- Directed by: Sandip Ray
- Written by: Satyajit Ray
- Starring: Soumitra Chatterjee; Debatosh Ghosh; Subhalakshmi Munshi;
- Cinematography: Barun Raha
- Edited by: Dulal Dutta
- Music by: Sandip Ray
- Release date: 1994;
- Running time: 90 minutes
- Country: India
- Language: Bengali

= The Broken Journey =

1994 film

The Broken Journey (Uttoran) is a 1994 Bengali drama film directed by Sandip Ray and written by Satyajit Ray. The film stars Soumitra Chatterjee, Debatosh Ghosh, and newcomer Subhalakshmi Munshi. It was screened in the Un Certain Regard section at the 1994 Cannes Film Festival. It won the National Film Award for Best Screenplay at the 41st National Film Awards.

== Production ==
The film was scripted by Satyajit Ray when he was hospitalised and is about how advancements in medical science fail to help the poor.
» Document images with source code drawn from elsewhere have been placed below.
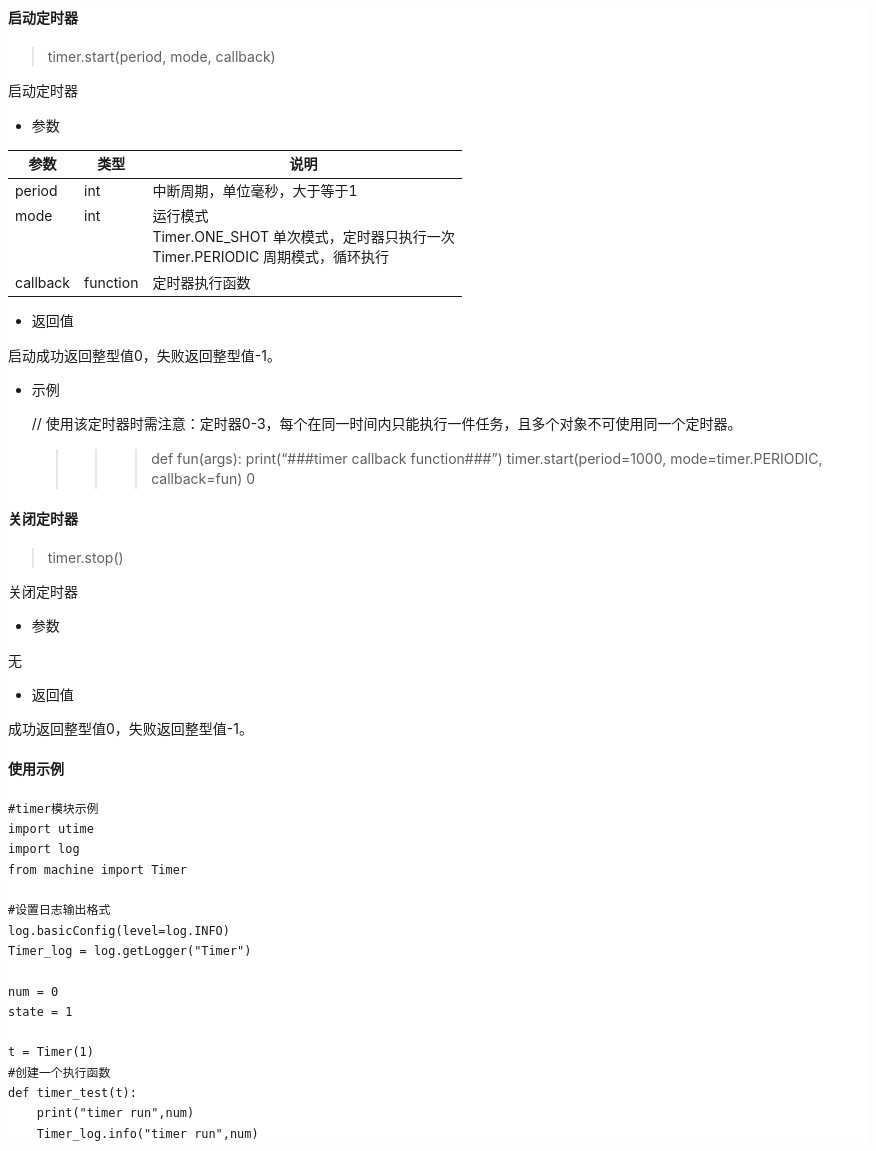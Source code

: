 #### 启动定时器
>timer.start(period, mode, callback)

启动定时器

- 参数

|参数|类型|说明|
|---|----|----|
|period|int|中断周期，单位毫秒，大于等于1|
|mode|int|运行模式<br>Timer.ONE_SHOT 单次模式，定时器只执行一次<br>Timer.PERIODIC 周期模式，循环执行|
|callback|function|定时器执行函数|

- 返回值

启动成功返回整型值0，失败返回整型值-1。

- 示例



	// 使用该定时器时需注意：定时器0-3，每个在同一时间内只能执行一件任务，且多个对象不可使用同一个定时器。
	>>> def fun(args):
	        print(“###timer callback function###”)
	>>> timer.start(period=1000, mode=timer.PERIODIC, callback=fun)
	0

#### 关闭定时器
>timer.stop()

关闭定时器

- 参数

无

- 返回值

成功返回整型值0，失败返回整型值-1。

#### 使用示例
	
	#timer模块示例
	import utime
	import log
	from machine import Timer
	
	#设置日志输出格式
	log.basicConfig(level=log.INFO)
	Timer_log = log.getLogger("Timer")
	
	num = 0
	state = 1
	
	t = Timer(1)
	#创建一个执行函数
	def timer_test(t):
	    print("timer run",num)
	    Timer_log.info("timer run",num)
He had cast Soumitra Chatterjee and newcomer Subhalakshmi Munshi in the film. Soumitra Chatterjee's role was based on Satyajit Ray's doctor, Dr. Kanti Bhusan Bakshi, while Subhalakshmi Munshi played an ailing villager's daughter. Satyajit Ray's son, Sandip Ray, directed the film and modified the climax. The film's first schedule was shot in Indus village, Birbhum district.

== Reception ==
Stephen Holden of The New York Times wrote, "The conviction of the performances overrides the rough spots in this spare, rather short film. From the moment the doctor begins to awaken from his moral blindness and to connect with others, the film radiates a deep and sorrowful sense of shared humanity".